(Collected data)
----

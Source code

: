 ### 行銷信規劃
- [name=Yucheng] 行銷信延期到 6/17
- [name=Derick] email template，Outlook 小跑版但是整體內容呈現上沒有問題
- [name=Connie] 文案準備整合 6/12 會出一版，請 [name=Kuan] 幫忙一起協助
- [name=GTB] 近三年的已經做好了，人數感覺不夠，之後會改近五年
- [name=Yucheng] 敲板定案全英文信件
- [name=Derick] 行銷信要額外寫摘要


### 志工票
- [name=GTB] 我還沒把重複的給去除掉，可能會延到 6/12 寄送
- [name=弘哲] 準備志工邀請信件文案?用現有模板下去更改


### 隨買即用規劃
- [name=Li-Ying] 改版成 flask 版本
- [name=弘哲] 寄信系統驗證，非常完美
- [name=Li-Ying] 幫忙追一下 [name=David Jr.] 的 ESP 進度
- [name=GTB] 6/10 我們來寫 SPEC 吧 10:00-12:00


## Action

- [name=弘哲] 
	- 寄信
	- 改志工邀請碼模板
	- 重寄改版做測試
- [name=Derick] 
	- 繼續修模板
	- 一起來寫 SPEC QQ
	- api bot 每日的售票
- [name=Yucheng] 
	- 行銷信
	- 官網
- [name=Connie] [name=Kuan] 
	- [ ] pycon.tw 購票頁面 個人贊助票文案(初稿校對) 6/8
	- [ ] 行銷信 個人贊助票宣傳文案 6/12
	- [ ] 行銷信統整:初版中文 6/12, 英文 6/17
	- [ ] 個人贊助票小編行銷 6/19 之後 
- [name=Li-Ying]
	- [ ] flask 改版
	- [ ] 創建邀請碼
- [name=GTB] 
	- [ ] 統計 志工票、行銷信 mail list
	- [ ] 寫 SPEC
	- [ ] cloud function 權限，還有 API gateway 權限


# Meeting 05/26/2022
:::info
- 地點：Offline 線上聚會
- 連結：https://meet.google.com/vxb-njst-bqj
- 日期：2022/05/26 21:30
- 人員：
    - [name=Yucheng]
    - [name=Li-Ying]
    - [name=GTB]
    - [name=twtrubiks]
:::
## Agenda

----

→ **WORK ITEM**
Scan the entries above and report the number of lines that contain the word "Yucheng", with no added text.

→ **TASK RESULT**
4